Plain-text document sources

= = = =

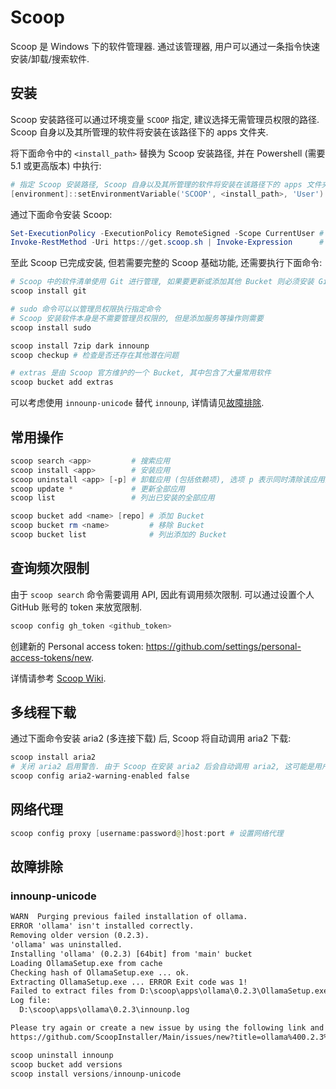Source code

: # Scoop

Scoop 是 Windows 下的软件管理器. 通过该管理器, 用户可以通过一条指令快速安装/卸载/搜索软件.

## 安装

Scoop 安装路径可以通过环境变量 `SCOOP` 指定, 建议选择无需管理员权限的路径.  
Scoop 自身以及其所管理的软件将安装在该路径下的 apps 文件夹.

将下面命令中的 `<install_path>` 替换为 Scoop 安装路径, 并在 Powershell (需要 5.1 或更高版本) 中执行:

```ps1
# 指定 Scoop 安装路径, Scoop 自身以及其所管理的软件将安装在该路径下的 apps 文件夹
[environment]::setEnvironmentVariable('SCOOP', <install_path>, 'User')
```

通过下面命令安装 Scoop:

```ps1
Set-ExecutionPolicy -ExecutionPolicy RemoteSigned -Scope CurrentUser # 给予执行安装脚本的权限
Invoke-RestMethod -Uri https://get.scoop.sh | Invoke-Expression      # 执行 Scoop 安装脚本
```

至此 Scoop 已完成安装, 但若需要完整的 Scoop 基础功能, 还需要执行下面命令:

```ps1
# Scoop 中的软件清单使用 Git 进行管理, 如果要更新或添加其他 Bucket 则必须安装 Git
scoop install git

# sudo 命令可以以管理员权限执行指定命令
# Scoop 安装软件本身是不需要管理员权限的, 但是添加服务等操作则需要
scoop install sudo

scoop install 7zip dark innounp
scoop checkup # 检查是否还存在其他潜在问题

# extras 是由 Scoop 官方维护的一个 Bucket, 其中包含了大量常用软件
scoop bucket add extras
```

可以考虑使用 `innounp-unicode` 替代 `innounp`, 详情请见[故障排除](#innounp-unicode).

## 常用操作

```ps1
scoop search <app>         # 搜索应用
scoop install <app>        # 安装应用
scoop uninstall <app> [-p] # 卸载应用 (包括依赖项), 选项 p 表示同时清除该应用的持久化数据
scoop update *             # 更新全部应用
scoop list                 # 列出已安装的全部应用

scoop bucket add <name> [repo] # 添加 Bucket
scoop bucket rm <name>         # 移除 Bucket
scoop bucket list              # 列出添加的 Bucket
```

## 查询频次限制

由于 `scoop search` 命令需要调用 API, 因此有调用频次限制. 可以通过设置个人 GitHub 账号的 token 来放宽限制.  

```ps1
scoop config gh_token <github_token>
```

创建新的 Personal access token: <https://github.com/settings/personal-access-tokens/new>.

详情请参考 [Scoop Wiki](https://github.com/ScoopInstaller/Scoop/wiki/Using-Scoop-behind-a-proxy).

## 多线程下载

通过下面命令安装 aria2 (多连接下载) 后, Scoop 将自动调用 aria2 下载:

```ps1
scoop install aria2
# 关闭 aria2 启用警告. 由于 Scoop 在安装 aria2 后会自动调用 aria2, 这可能是用户意料外的行为, 所以会弹出警告通知用户
scoop config aria2-warning-enabled false
```

## 网络代理

```ps1
scoop config proxy [username:password@]host:port # 设置网络代理
```

## 故障排除

### innounp-unicode

```txt
WARN  Purging previous failed installation of ollama.
ERROR 'ollama' isn't installed correctly.
Removing older version (0.2.3).
'ollama' was uninstalled.
Installing 'ollama' (0.2.3) [64bit] from 'main' bucket
Loading OllamaSetup.exe from cache
Checking hash of OllamaSetup.exe ... ok.
Extracting OllamaSetup.exe ... ERROR Exit code was 1!
Failed to extract files from D:\scoop\apps\ollama\0.2.3\OllamaSetup.exe.
Log file:
  D:\scoop\apps\ollama\0.2.3\innounp.log

Please try again or create a new issue by using the following link and paste your console output:
https://github.com/ScoopInstaller/Main/issues/new?title=ollama%400.2.3%3a+decompress+error
```

```ps1
scoop uninstall innounp
scoop bucket add versions
scoop install versions/innounp-unicode
```

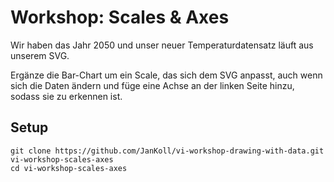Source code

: # Workshop: Scales & Axes

Wir haben das Jahr 2050 und unser neuer Temperaturdatensatz läuft aus unserem SVG.

Ergänze die Bar-Chart um ein Scale, das sich dem SVG anpasst, auch wenn sich die Daten ändern und füge eine Achse an der linken Seite hinzu, sodass sie zu erkennen ist.

## Setup

```
git clone https://github.com/JanKoll/vi-workshop-drawing-with-data.git vi-workshop-scales-axes
cd vi-workshop-scales-axes
```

= = = =

[Your objective]: Each entry above should be written out verbatim, minus its pictures.

[Expected output]:
Source code

: # Scoop

Scoop 是 Windows 下的软件管理器. 通过该管理器, 用户可以通过一条指令快速安装/卸载/搜索软件.

## 安装

Scoop 安装路径可以通过环境变量 `SCOOP` 指定, 建议选择无需管理员权限的路径.  
Scoop 自身以及其所管理的软件将安装在该路径下的 apps 文件夹.

将下面命令中的 `<install_path>` 替换为 Scoop 安装路径, 并在 Powershell (需要 5.1 或更高版本) 中执行:

```ps1
# 指定 Scoop 安装路径, Scoop 自身以及其所管理的软件将安装在该路径下的 apps 文件夹
[environment]::setEnvironmentVariable('SCOOP', <install_path>, 'User')
```

通过下面命令安装 Scoop:

```ps1
Set-ExecutionPolicy -ExecutionPolicy RemoteSigned -Scope CurrentUser # 给予执行安装脚本的权限
Invoke-RestMethod -Uri https://get.scoop.sh | Invoke-Expression      # 执行 Scoop 安装脚本
```

至此 Scoop 已完成安装, 但若需要完整的 Scoop 基础功能, 还需要执行下面命令:

```ps1
# Scoop 中的软件清单使用 Git 进行管理, 如果要更新或添加其他 Bucket 则必须安装 Git
scoop install git

# sudo 命令可以以管理员权限执行指定命令
# Scoop 安装软件本身是不需要管理员权限的, 但是添加服务等操作则需要
scoop install sudo

scoop install 7zip dark innounp
scoop checkup # 检查是否还存在其他潜在问题

# extras 是由 Scoop 官方维护的一个 Bucket, 其中包含了大量常用软件
scoop bucket add extras
```

可以考虑使用 `innounp-unicode` 替代 `innounp`, 详情请见[故障排除](#innounp-unicode).

## 常用操作

```ps1
scoop search <app>         # 搜索应用
scoop install <app>        # 安装应用
scoop uninstall <app> [-p] # 卸载应用 (包括依赖项), 选项 p 表示同时清除该应用的持久化数据
scoop update *             # 更新全部应用
scoop list                 # 列出已安装的全部应用

scoop bucket add <name> [repo] # 添加 Bucket
scoop bucket rm <name>         # 移除 Bucket
scoop bucket list              # 列出添加的 Bucket
```

## 查询频次限制

由于 `scoop search` 命令需要调用 API, 因此有调用频次限制. 可以通过设置个人 GitHub 账号的 token 来放宽限制.  

```ps1
scoop config gh_token <github_token>
```

创建新的 Personal access token: <https://github.com/settings/personal-access-tokens/new>.

详情请参考 [Scoop Wiki](https://github.com/ScoopInstaller/Scoop/wiki/Using-Scoop-behind-a-proxy).

## 多线程下载

通过下面命令安装 aria2 (多连接下载) 后, Scoop 将自动调用 aria2 下载:

```ps1
scoop install aria2
# 关闭 aria2 启用警告. 由于 Scoop 在安装 aria2 后会自动调用 aria2, 这可能是用户意料外的行为, 所以会弹出警告通知用户
scoop config aria2-warning-enabled false
```

## 网络代理

```ps1
scoop config proxy [username:password@]host:port # 设置网络代理
```

## 故障排除

### innounp-unicode

```txt
WARN  Purging previous failed installation of ollama.
ERROR 'ollama' isn't installed correctly.
Removing older version (0.2.3).
'ollama' was uninstalled.
Installing 'ollama' (0.2.3) [64bit] from 'main' bucket
Loading OllamaSetup.exe from cache
Checking hash of OllamaSetup.exe ... ok.
Extracting OllamaSetup.exe ... ERROR Exit code was 1!
Failed to extract files from D:\scoop\apps\ollama\0.2.3\OllamaSetup.exe.
Log file:
  D:\scoop\apps\ollama\0.2.3\innounp.log

Please try again or create a new issue by using the following link and paste your console output:
https://github.com/ScoopInstaller/Main/issues/new?title=ollama%400.2.3%3a+decompress+error
```

```ps1
scoop uninstall innounp
scoop bucket add versions
scoop install versions/innounp-unicode
```

Source code

: # Workshop: Scales & Axes

Wir haben das Jahr 2050 und unser neuer Temperaturdatensatz läuft aus unserem SVG.

Ergänze die Bar-Chart um ein Scale, das sich dem SVG anpasst, auch wenn sich die Daten ändern und füge eine Achse an der linken Seite hinzu, sodass sie zu erkennen ist.

## Setup

```
git clone https://github.com/JanKoll/vi-workshop-drawing-with-data.git vi-workshop-scales-axes
cd vi-workshop-scales-axes
```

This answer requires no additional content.